The UK has been forced to pay out compensation to Iraqis who claimed they were detained and tortured by British forces during the occupation of the south-east of the Middle Eastern nation.
The UK's Ministry of Defense gave £14 million in compensation and cost to hundreds of Iraqis. The pay out will likely not be the end either, as hundreds more claims are still being evaluated as Iraqis learn they are able to bring cases against the UK authorities in London courts, reports The Guardian.
The Ministry of Defense has promised it will launch an investigation for every abuse allegation that is brought forward. They added that the majority of British servicemen and women deployed to Iraq during the time in question were not involved in the torture, but conducted themselves "with the highest standards of integrity."
Despite the claim, however, human rights groups and lawyers who represent former prisoners disagree. They claim instead that the abuse by British troops was systemic and that military interrogators and guards were responsible for mistreatment.
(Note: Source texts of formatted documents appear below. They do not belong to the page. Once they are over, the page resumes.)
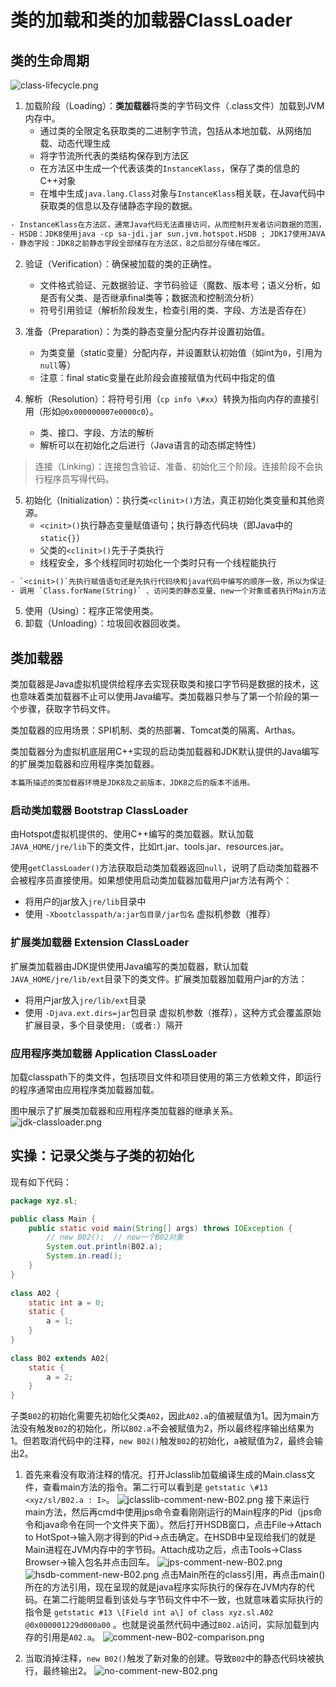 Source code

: # 类的加载和类的加载器ClassLoader

## 类的生命周期

![class-lifecycle.png](class-lifecycle.png)

1. 加载阶段（Loading）：**类加载器**将类的字节码文件（.class文件）加载到JVM内存中。
	- 通过类的全限定名获取类的二进制字节流，包括从本地加载、从网络加载、动态代理生成
	- 将字节流所代表的类结构保存到方法区
	- 在方法区中生成一个代表该类的`InstanceKlass`，保存了类的信息的C++对象
	- 在堆中生成`java.lang.Class`对象与`InstanceKlass`相关联，在Java代码中获取类的信息以及存储静态字段的数据。

```alert type=note
- InstanceKlass在方法区，通常Java代码无法直接访问，从而控制开发者访问数据的范围，可以使用HSDB查看。它向Class类暴露了方法，可以使用Class的反射访问到InstanceKlass的部分数据。
- HSDB：JDK8使用java -cp sa-jdi.jar sun.jvm.hotspot.HSDB ; JDK17使用JAVA_HOME\bin目录下的jhsdb
- 静态字段：JDK8之前静态字段全部储存在方法区，8之后部分存储在堆区。
```

2. 验证（Verification）：确保被加载的类的正确性。 
	- 文件格式验证、元数据验证、字节码验证（魔数、版本号；语义分析，如是否有父类、是否继承final类等；数据流和控制流分析）    
    - 符号引用验证（解析阶段发生，检查引用的类、字段、方法是否存在）

3. 准备（Preparation）：为类的静态变量分配内存并设置初始值。
    - 为类变量（static变量）分配内存，并设置默认初始值（如int为`0`，引用为`null`等）
	- 注意：final static变量在此阶段会直接赋值为代码中指定的值

4. 解析（Resolution）：将符号引用（`cp info \#xx`）转换为指向内存的直接引用（形如`@0x000000007e0000c0`）。
	- 类、接口、字段、方法的解析
	- 解析可以在初始化之后进行（Java语言的动态绑定特性）

>连接（Linking）：连接包含验证、准备、初始化三个阶段。连接阶段不会执行程序员写得代码。

 5. 初始化（Initialization）：执行类`<clinit>()`方法，真正初始化类变量和其他资源。
	- `<cinit>()`执行静态变量赋值语句；执行静态代码块（即Java中的`static{}`）
	- 父类的`<clinit>()`先于子类执行
	- 线程安全，多个线程同时初始化一个类时只有一个线程能执行

```alert type=note
- `<cinit>()`先执行赋值语句还是先执行代码块和java代码中编写的顺序一致，所以为保证先赋值再执行代码块，需要将所有的 `static Object varX = new Object` 放到类声明紧接的下一行。
- 调用 `Class.forName(String)` 、访问类的静态变量、new一个对象或者执行Main方法的类四种情况会触发初始化阶段。注意变量被final修饰且等号右边是常量，不会触发初始化，因为在3阶段变量已经被赋值。
```

5. 使用（Using）：程序正常使用类。
6. 卸载（Unloading）：垃圾回收器回收类。


## 类加载器

类加载器是Java虚拟机提供给程序去实现获取类和接口字节码是数据的技术，这也意味着类加载器不止可以使用Java编写。类加载器只参与了第一个阶段的第一个步骤，获取字节码文件。

类加载器的应用场景：SPI机制、类的热部署、Tomcat类的隔离、Arthas。

类加载器分为虚拟机底层用C++实现的启动类加载器和JDK默认提供的Java编写的扩展类加载器和应用程序类加载器。

```alert type=warning
本篇所描述的类加载器环境是JDK8及之前版本，JDK8之后的版本不适用。
```

### 启动类加载器 Bootstrap ClassLoader

由Hotspot虚拟机提供的、使用C++编写的类加载器。默认加载 `JAVA_HOME/jre/lib`下的类文件，比如rt.jar、tools.jar、resources.jar。

使用`getClassLoader()`方法获取启动类加载器返回`null`，说明了启动类加载器不会被程序员直接使用。如果想使用启动类加载器加载用户jar方法有两个：
- 将用户的jar放入`jre/lib`目录中
- 使用 `-Xbootclasspath/a:jar包目录/jar包名` 虚拟机参数（推荐）

### 扩展类加载器 Extension ClassLoader

扩展类加载器由JDK提供使用Java编写的类加载器，默认加载`JAVA_HOME/jre/lib/ext`目录下的类文件。扩展类加载器加载用户jar的方法：
- 将用户jar放入`jre/lib/ext`目录
- 使用 `-Djava.ext.dirs=jar`包目录 虚拟机参数（推荐），这种方式会覆盖原始扩展目录，多个目录使用`;`（或者`:`）隔开

### 应用程序类加载器 Application ClassLoader

加载classpath下的类文件，包括项目文件和项目使用的第三方依赖文件，即运行的程序通常由应用程序类加载器加载。

图中展示了扩展类加载器和应用程序类加载器的继承关系。
![jdk-classloader.png](jdk-classloader.png)

## 实操：记录父类与子类的初始化

现有如下代码：

```java
package xyz.sl;

public class Main {  
    public static void main(String[] args) throws IOException { 
	    // new B02();  // new一个B02对象
        System.out.println(B02.a);  
        System.in.read();  
    }  
}  
  
class A02 {  
    static int a = 0;  
    static {  
        a = 1;  
    }  
}  
  
class B02 extends A02{  
    static {  
        a = 2;  
    }  
}
```

子类`B02`的初始化需要先初始化父类`A02`，因此`A02.a`的值被赋值为1。因为main方法没有触发`B02`的初始化，所以`B02.a`不会被赋值为2，所以最终程序输出结果为1。但若取消代码中的注释，`new B02()`触发`B02`的初始化，a被赋值为2，最终会输出2。

1. 首先来看没有取消注释的情况。打开Jclasslib加载编译生成的Main.class文件，查看main方法的指令。第二行可以看到是 `getstatic \#13 <xyz/sl/B02.a : I>`。 
![jclasslib-comment-new-B02.png](jclasslib-comment-new-B02.png)
   接下来运行main方法，然后再cmd中使用jps命令查看刚刚运行的Main程序的Pid（jps命令和java命令在同一个文件夹下面）。然后打开HSDB窗口，点击File->Attach to HotSpot->输入刚才得到的Pid->点击确定。在HSDB中呈现给我们的就是Main进程在JVM内存中的字节码。Attach成功之后，点击Tools->Class Browser->输入包名并点击回车。
   ![jps-comment-new-B02.png](jps-comment-new-B02.png)
   ![hsdb-comment-new-B02.png](hsdb-comment-new-B02.png)
   点击Main所在的class引用，再点击main()所在的方法引用，现在呈现的就是java程序实际执行的保存在JVM内存的代码。在第二行能明显看到该处与字节码文件中不一致，也就意味着实际执行的指令是 `getstatic #13 \[Field int a\] of class xyz.sl.A02 @0x000001229d000a00` 。也就是说虽然代码中通过`B02.a`访问，实际加载到内存的引用是`A02.a`。
   ![comment-new-B02-comparison.png](comment-new-B02-comparison.png)

2. 当取消掉注释，`new B02()`触发了新对象的创建。导致`B02`中的静态代码块被执行，最终输出2。
![no-comment-new-B02.png](no-comment-new-B02.png) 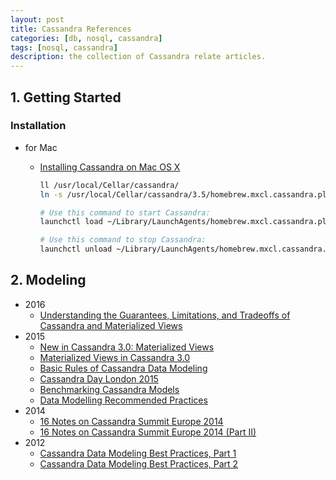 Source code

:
 ```yaml
---
layout: post
title: Cassandra References
categories: [db, nosql, cassandra]
tags: [nosql, cassandra]
description: the collection of Cassandra relate articles.
---
```


## 1. Getting Started

### Installation

* for Mac
  * [Installing Cassandra on Mac OS X](https://gist.github.com/hkhamm/a9a2b45dd749e5d3b3ae)

    ```bash
    ll /usr/local/Cellar/cassandra/
    ln -s /usr/local/Cellar/cassandra/3.5/homebrew.mxcl.cassandra.plist ~/Library/LaunchAgents/homebrew.mxcl.cassandra.plist
    
    # Use this command to start Cassandra:
    launchctl load ~/Library/LaunchAgents/homebrew.mxcl.cassandra.plist

    # Use this command to stop Cassandra:
    launchctl unload ~/Library/LaunchAgents/homebrew.mxcl.cassandra.plist
    ```

## 2. Modeling

* 2016
  * [Understanding the Guarantees, Limitations, and Tradeoffs of Cassandra and Materialized Views](http://www.datastax.com/dev/blog/understanding-materialized-views)
* 2015
  * [New in Cassandra 3.0: Materialized Views](http://www.datastax.com/dev/blog/new-in-cassandra-3-0-materialized-views)
  * [Materialized Views in Cassandra 3.0](https://cassandra-zone.com/materialized-views/)
  * [Basic Rules of Cassandra Data Modeling](http://www.datastax.com/dev/blog/basic-rules-of-cassandra-data-modeling)
  * [Cassandra Day London 2015](http://mrcalonso.com/cassandra-day-london-2015-2/)
  * [Benchmarking Cassandra Models](http://mrcalonso.com/benchmarking-cassandra-models/)
  * [Data Modelling Recommended Practices](https://support.instaclustr.com/hc/en-us/articles/207071957-Data-Modelling-Recommended-Practices)
* 2014
  * [16 Notes on Cassandra Summit Europe 2014](http://mrcalonso.com/16-notes-cassandra-summit-europe-2014/)
  * [16 Notes on Cassandra Summit Europe 2014 (Part II)](http://mrcalonso.com/16-notes-cassandra-summit-europe-2014-part-ii/)
* 2012
  * [Cassandra Data Modeling Best Practices, Part 1](http://www.ebaytechblog.com/2012/07/16/cassandra-data-modeling-best-practices-part-1/)
  * [Cassandra Data Modeling Best Practices, Part 2](http://www.ebaytechblog.com/2012/08/14/cassandra-data-modeling-best-practices-part-2/)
The victims allege that the abuse was in accordance with the service members training in the UK, as well as orderes that were issued while they were in Iraq.
Al Jazeera'a Rory Challands, who was in London to cover the payout, stated:
"[Rather than] a small number of mis-behaving individuals, rights groups say it was a systematic and systemic problem. They say the training that troops had been put through led to these problems, [creating] the kind of environment where abuse might happen ... that it was not just a few bad apples."
The Ministry of Defense has said, however, that there is no need for a public inquiry into the allegations. Instead, it has instituted its own investigation group to determine more information about the abuse allegations, as well as prisoner deaths of those in British military custody.